Press passes – REAL press passes, not just one-event stage passes and such – are issued by the Police Department. At least that’s how it’s done here in NYC. A PP basically implies “this is my job, I’m a real member of the working press and I’m not a nut case with a history of phoning in bomb scares and reusing postage stamps.”
Among other things, a PP entitles you to cross a police line – that yellow plastic ribbon – without (too much) hassle. It is also acts as a sort-of standing security background check for other non-crimescene events because the coppers check your police records before they issue you one.
FYI, they don’t just give you one if you ask for it and have a clean record; you need documentation from the higher-ups of a credible newspaper or TV/radio station that you work for them and that they want you to have one. I suspect an application from some reporter of a mimeographed newsletter with a circulation of your nuclear family would not cut the mustard with the NYPD.
Darn, I thought this was a 3 Stooges question!
Here in Colorado, press passes and press plates (license plates for your car that you can stick in your window when you park at a special “press” parking spot, are issues by the Colorado Press Association. I never had a problem with my plates or my pass ever being questioned by a law enforcement person, fire fighter, or government employee.

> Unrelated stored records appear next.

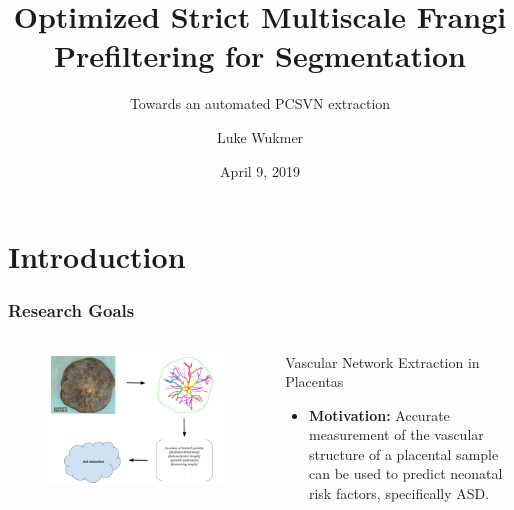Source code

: \documentclass[9pt,notes]{beamer}
\title[Cake Defense]{Optimized Strict Multiscale Frangi Prefiltering for Segmentation}
\subtitle{Towards an automated PCSVN extraction}
\author[{Luke Wukmer}] %
{{Luke Wukmer}}%
\institute[CSULB] %
{
  Advisor: Dr. Jen-Mei Chang\\
  Department of Mathematics and Statistics\\
  California State University, Long Beach\\
  \texttt{lwukmer@gmail.com}
}
\date{April 9, 2019}
\begin{document}
\begin{frame} %
  \titlepage
\end{frame}

\section{Introduction}
\begin{frame} %
	\frametitle{Research Goals}
	\begin{columns}[c]
		\begin{column}{0.5\textwidth}
			\begin{figure}
			\includegraphics[width=\textwidth]{general_research_question.png}
			\end{figure}
		\end{column}
		\begin{column}{0.5\textwidth}
			\begin{block}{Vascular Network Extraction in Placentas}
				\begin{itemize}
					\item \textbf{Motivation:}
            Accurate measurement of the vascular structure of a placental sample
            can be used to predict neonatal risk factors, specifically ASD.

\end{itemize}
\end{block}
\end{column}
\end{columns}
\end{frame}
\end{document}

Thank you for your answers, I was impressed that someone caught the stooges reference.
The question came out of an idea I had, I live near Washington DC and thought it might be interesting to go to a White House press conference or other official events. My idea: start a web site, claim to be an internet apply for a press pass, get one, reporter, post little stories of my experiences which no one will read and presto I am hobnobbing with interesting people, getting into sporting events free, and eating at shrimp buffets. Is this an anyway feasible or is it as stupid as its sounds?
I run an independent Computer Games webzine called Game Industry News. We get into ALL the cool game conferences and expos because of it. Last year I got to spend some time hobnobbing with Shigeru Miyamoto (sp?) and Sid Meier with that great press badge.
And we started this as a lark.
So it CAN be done!
Lemartel: expect to jump through double-extra hoops if you want to crash White House events.
Again, this may only be a reflection of NYPD paranoia, but the one time I had to go through the press credential rigamarole for a presidential event (Clinton speaking at a tribute to Jackie Robinson at Shea Staduim), it was much more harrowing than usual. I had to submit my name, my cameraman’s name and his assistant’s name to the Mayor’s Press Office in advance (who, I suspect, passed it to the NYPD). No substitutions allowed. And we had to present ID at the gate.
All that hassle and no shrimp – they just gave us a box lunch with a turkey sandwich.
Yes, you could do that, as long as you went through the right hoops with your state’s press organization. However, everywhere you go, people would hate you. The journalistic community is pretty close-knit, everyone reads everyone else’s stuff, and people would know what you were doing. We used to call people like that “media whores.” Don’t worry, though; you wouldn’t be the first one.